Not all the attention was positive. As JTA reported, the two days of 50th anniversary commemorations were “marked by conflicts between Jews and Poles as to how Auschwitz should be remembered”:

In its official plans for last week’s events, the Polish government had scheduled highly ecumenical ceremonies, which according to Jewish critics, memorialized Auschwitz as a universal symbol of man’s inhumanity to man, without paying tribute to the uniquely Jewish dimension of the suffering.

Some Jewish groups had also accused the Polish organizers of trying to “Polonize” or “Christianize” Auschwitz.

Ninety percent of Auschwitz victims were Jews killed as part of the Nazis’ Final Solution. For Jews as well as for most of the world, Auschwitz has become the paramount symbol of the Holocaust.

At least 70,000 Roman Catholic Poles were also killed there, and Poles generally view Auschwitz as the symbol of Polish suffering under the Nazis.

Indeed, an American Jewish Committee survey released shortly before the anniversary found that 40 percent of Polish respondents believed that ”both Poles and Jews suffered equally from Nazi persecution” and had a “romanticized conception” of how Poles acted toward Jews in World War II.

Conflicting understandings of the Holocaust spurred Jews to stage “their own separate memorial ceremony on Jan. 26 [in 1995] as a supplement to the official program.”

By the 60th anniversary in 2005, when JTA published a series of “60 Years After Liberation” articles and the ceremony at Auschwitz attracted 1,000 survivors and more than 40 heads of state, Polish-Jewish relations had improved:

Today, Poles not only celebrate the heroism of citizens who risked their lives to rescue Jews but have begun to accept that some Poles participated in the killing — and that most Auschwitz victims were Jews.

Some 1.3 million people died in Auschwitz, about 1 million of them Jews. In 1995, however, the Polish government was still so uncomfortable about stressing Jewish suffering at the camp that at first it barred a group recitation of the Kaddish, Rabbi Andrew Baker, director of international affairs for the American Jewish Committee, recalled at a dinner Wednesday.

This year, the program was organized by Jewish groups and included prayers …

[Baker] also called [Aleksander] Kwasniewski, the Polish president, “one of the most eloquent voices on Polish-Jewish relations.”

Kwasniewski publicly apologized for the events at Jedwabne, Poland, where Poles helped Germans murder the local Jewish population. The story of Jedwabne was uncovered in 2001 and threw Poland into turmoil.

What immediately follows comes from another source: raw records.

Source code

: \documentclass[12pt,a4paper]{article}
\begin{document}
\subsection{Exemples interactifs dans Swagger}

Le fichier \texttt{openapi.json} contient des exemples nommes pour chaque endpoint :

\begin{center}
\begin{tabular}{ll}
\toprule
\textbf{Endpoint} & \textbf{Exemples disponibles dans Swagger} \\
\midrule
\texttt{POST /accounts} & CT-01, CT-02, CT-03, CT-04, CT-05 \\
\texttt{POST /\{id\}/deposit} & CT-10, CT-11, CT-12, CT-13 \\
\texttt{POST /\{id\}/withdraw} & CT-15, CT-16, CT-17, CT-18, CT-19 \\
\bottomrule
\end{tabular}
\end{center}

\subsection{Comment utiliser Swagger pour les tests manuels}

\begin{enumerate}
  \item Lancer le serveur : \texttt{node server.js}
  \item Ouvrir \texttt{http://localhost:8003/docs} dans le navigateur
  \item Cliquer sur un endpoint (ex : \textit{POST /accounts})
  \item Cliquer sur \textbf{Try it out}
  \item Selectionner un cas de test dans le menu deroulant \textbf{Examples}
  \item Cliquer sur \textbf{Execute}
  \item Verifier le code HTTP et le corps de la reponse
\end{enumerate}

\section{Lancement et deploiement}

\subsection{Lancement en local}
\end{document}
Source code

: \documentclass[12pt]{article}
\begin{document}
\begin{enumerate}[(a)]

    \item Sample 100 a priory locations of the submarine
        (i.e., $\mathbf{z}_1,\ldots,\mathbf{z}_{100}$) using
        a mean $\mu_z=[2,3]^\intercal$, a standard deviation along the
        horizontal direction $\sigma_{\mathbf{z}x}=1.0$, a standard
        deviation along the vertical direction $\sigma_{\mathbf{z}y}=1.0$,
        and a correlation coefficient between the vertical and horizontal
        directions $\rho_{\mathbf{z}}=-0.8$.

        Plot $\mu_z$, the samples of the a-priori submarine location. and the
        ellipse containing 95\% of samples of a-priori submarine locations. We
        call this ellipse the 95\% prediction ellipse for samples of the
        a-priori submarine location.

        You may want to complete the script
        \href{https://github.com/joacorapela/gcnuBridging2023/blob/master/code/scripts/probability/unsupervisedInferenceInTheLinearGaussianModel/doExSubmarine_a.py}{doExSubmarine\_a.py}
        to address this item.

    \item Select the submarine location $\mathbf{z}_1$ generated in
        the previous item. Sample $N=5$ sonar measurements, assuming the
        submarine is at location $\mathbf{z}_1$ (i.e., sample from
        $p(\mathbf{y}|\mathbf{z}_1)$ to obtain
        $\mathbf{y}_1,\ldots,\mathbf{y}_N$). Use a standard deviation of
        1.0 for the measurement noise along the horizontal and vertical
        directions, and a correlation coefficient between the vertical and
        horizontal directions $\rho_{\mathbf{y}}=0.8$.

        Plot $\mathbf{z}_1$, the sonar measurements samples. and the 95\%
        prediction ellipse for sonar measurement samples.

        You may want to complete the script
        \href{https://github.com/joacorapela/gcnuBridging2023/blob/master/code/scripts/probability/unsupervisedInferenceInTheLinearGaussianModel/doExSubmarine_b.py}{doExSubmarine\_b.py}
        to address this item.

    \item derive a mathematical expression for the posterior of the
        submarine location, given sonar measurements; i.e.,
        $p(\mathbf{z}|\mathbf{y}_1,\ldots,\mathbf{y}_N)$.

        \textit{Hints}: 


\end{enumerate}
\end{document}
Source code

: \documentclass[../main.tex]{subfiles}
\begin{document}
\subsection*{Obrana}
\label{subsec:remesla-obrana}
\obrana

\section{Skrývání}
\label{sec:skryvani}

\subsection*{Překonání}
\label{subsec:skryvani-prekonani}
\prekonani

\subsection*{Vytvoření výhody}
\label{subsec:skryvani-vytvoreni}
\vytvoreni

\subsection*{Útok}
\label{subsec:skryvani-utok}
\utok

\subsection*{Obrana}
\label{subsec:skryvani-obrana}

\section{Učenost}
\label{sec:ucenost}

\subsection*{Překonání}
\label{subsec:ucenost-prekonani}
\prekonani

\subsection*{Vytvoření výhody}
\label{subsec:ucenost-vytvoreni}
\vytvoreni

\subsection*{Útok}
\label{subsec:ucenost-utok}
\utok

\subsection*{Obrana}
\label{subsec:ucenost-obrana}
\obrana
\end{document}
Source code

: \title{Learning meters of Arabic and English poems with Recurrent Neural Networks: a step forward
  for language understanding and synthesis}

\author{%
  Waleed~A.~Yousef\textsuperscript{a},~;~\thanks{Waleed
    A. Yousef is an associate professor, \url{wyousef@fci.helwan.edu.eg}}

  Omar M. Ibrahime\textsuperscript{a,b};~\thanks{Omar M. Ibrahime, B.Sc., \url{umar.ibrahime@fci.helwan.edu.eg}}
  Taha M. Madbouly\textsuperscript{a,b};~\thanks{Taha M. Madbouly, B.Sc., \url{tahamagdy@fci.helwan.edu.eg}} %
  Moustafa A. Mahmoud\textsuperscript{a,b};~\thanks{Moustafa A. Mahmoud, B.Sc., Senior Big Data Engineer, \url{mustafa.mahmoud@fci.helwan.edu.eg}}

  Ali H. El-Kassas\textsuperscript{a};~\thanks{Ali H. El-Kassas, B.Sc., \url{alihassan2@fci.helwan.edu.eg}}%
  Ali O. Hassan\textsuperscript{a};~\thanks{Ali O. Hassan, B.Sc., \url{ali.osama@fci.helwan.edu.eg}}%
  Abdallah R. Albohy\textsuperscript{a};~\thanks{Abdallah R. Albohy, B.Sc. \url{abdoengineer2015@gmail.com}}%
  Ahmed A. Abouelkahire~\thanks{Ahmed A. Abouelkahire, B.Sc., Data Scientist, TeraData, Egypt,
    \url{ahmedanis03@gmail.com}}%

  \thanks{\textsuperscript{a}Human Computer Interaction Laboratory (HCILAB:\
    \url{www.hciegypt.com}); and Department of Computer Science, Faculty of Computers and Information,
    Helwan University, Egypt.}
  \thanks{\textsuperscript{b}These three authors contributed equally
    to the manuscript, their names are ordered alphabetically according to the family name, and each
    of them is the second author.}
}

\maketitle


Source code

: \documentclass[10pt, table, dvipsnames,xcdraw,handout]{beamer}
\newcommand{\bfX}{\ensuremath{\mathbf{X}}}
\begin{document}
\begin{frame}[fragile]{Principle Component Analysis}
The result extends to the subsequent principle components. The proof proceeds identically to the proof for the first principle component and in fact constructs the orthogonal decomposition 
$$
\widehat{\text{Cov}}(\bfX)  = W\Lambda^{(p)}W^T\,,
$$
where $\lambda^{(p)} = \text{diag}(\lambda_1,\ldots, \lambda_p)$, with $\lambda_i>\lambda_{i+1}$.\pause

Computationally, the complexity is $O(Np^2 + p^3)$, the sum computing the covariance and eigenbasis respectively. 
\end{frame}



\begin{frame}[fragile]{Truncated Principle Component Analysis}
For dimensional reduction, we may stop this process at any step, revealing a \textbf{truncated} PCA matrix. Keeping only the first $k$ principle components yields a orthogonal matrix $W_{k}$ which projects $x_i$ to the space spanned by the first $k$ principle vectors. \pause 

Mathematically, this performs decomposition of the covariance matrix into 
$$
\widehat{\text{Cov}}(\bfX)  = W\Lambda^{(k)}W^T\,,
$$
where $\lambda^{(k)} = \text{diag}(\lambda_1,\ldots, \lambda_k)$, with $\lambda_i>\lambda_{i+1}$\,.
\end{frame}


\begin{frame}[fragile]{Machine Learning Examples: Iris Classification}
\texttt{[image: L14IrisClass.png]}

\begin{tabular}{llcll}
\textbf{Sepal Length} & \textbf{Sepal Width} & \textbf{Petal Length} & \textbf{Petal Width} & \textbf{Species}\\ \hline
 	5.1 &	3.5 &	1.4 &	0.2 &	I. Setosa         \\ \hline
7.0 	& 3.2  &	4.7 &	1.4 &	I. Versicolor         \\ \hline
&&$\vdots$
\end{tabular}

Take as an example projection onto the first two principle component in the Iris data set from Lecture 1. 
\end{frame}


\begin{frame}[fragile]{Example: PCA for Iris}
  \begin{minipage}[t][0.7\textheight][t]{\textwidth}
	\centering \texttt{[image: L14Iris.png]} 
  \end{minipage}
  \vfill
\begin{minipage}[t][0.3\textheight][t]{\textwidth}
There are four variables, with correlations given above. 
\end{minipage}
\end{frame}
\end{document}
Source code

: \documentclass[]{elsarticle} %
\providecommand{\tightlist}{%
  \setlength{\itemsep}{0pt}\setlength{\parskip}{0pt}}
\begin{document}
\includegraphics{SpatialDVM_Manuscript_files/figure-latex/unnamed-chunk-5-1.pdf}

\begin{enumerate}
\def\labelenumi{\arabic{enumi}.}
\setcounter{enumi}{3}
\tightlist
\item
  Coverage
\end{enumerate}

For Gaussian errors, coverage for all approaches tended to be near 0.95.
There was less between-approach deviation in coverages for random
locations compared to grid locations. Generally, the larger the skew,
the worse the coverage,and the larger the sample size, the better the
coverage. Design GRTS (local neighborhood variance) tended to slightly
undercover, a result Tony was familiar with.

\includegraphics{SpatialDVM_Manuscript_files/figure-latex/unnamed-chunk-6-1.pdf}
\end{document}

“Jedwabne opened up a very bad wound in Polish society with regard to their share in the murders,” [a leader at Israel’s Holocaust memorial, Yad Vashem] told JTA.

“President Kwasniewski believes that coming to terms with the truth is an essential part of building a democratic society.”

What will happen at the next major anniversary, in 2025? One thing we know for certain: At the 80th anniversary, the youngest remaining survivors will be over 90, meaning it may very well be the last ceremony in which any witnesses are present.